(Source texts of formatted documents)
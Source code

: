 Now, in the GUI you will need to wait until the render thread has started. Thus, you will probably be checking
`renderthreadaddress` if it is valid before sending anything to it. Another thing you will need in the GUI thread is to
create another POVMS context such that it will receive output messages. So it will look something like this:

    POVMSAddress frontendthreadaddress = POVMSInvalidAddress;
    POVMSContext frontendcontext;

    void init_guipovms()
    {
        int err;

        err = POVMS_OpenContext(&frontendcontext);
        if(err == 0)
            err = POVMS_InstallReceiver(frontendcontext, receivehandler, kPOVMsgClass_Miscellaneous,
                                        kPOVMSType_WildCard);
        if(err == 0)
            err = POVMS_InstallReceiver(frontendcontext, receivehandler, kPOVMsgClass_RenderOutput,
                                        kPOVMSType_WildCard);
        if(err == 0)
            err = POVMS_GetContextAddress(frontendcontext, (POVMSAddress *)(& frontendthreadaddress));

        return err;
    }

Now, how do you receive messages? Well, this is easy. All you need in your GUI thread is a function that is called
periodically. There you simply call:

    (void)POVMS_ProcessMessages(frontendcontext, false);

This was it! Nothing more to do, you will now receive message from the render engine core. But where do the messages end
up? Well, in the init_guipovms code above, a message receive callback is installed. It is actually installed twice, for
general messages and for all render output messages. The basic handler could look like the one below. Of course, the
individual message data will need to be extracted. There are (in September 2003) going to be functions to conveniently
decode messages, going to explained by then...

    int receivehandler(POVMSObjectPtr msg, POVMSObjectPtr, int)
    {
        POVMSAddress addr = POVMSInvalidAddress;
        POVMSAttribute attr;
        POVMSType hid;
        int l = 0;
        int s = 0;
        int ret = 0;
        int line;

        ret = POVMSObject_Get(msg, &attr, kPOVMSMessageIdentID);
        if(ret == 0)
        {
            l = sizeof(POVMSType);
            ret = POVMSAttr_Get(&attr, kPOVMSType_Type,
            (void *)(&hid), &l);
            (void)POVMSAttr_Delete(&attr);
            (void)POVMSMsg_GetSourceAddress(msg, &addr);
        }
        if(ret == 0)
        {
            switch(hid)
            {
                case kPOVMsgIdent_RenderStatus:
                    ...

...

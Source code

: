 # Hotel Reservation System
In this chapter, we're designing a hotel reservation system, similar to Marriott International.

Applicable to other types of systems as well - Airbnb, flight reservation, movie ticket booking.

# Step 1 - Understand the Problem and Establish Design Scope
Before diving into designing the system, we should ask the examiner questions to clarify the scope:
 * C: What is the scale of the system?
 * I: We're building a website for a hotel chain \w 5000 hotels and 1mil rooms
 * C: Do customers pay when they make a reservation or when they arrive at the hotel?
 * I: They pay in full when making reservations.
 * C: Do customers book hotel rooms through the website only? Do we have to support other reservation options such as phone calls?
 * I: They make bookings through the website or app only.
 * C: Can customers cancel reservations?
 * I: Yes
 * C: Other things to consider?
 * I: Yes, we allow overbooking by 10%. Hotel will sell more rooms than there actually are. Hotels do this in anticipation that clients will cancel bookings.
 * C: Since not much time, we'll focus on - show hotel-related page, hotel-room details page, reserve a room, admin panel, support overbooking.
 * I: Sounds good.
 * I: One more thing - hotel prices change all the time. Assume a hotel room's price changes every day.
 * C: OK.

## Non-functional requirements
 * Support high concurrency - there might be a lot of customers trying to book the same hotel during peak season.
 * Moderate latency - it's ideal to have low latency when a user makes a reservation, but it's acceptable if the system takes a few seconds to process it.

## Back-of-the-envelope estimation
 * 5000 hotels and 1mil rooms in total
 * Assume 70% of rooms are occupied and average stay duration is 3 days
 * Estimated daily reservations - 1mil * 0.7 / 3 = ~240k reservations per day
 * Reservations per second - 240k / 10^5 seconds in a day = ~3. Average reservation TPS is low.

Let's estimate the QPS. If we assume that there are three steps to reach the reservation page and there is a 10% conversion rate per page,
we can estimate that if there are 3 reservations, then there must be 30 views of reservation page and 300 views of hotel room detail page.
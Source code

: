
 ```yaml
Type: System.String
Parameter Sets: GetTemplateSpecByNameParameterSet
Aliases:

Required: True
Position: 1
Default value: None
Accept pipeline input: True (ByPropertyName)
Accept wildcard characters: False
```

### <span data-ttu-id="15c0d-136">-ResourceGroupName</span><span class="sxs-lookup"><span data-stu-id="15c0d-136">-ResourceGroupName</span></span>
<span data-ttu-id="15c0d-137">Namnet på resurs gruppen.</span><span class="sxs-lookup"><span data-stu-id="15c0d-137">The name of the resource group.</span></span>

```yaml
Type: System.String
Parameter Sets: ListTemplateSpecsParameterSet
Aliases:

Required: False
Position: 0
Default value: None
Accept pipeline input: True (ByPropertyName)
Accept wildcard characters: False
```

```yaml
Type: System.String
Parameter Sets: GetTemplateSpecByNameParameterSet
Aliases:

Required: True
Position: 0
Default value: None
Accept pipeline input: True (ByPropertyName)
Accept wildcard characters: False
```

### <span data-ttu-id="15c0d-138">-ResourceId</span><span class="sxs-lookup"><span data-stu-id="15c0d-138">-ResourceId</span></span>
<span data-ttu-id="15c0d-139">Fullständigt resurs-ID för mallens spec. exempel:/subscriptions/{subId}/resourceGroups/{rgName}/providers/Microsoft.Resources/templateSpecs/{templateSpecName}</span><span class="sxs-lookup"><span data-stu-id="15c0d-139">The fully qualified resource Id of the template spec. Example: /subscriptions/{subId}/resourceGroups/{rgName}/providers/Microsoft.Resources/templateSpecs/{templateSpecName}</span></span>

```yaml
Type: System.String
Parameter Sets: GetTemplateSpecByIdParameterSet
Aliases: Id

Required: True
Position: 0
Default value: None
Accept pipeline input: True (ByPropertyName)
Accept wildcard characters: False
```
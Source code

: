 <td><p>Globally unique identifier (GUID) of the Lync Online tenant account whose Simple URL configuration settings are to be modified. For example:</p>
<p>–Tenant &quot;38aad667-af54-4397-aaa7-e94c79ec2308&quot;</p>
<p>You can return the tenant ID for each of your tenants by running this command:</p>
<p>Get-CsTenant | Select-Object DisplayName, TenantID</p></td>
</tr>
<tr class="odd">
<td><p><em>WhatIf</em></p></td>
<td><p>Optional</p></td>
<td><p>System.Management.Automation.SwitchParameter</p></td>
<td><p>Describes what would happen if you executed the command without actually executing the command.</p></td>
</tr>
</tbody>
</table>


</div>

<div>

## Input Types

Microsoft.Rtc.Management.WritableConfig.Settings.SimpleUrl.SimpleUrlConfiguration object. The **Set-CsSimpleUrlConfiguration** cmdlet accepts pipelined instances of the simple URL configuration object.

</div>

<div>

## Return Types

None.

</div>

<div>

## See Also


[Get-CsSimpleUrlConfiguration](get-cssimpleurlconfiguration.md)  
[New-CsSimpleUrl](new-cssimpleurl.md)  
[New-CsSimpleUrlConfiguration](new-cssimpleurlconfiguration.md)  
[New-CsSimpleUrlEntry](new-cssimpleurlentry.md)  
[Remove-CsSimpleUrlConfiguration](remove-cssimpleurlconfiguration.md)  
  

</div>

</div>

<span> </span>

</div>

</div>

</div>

Task description = Lines above that have "when": copy each of them.

Answer below =
 * C: Do customers pay when they make a reservation or when they arrive at the hotel?
 * I: They pay in full when making reservations.
 * Moderate latency - it's ideal to have low latency when a user makes a reservation, but it's acceptable if the system takes a few seconds to process it.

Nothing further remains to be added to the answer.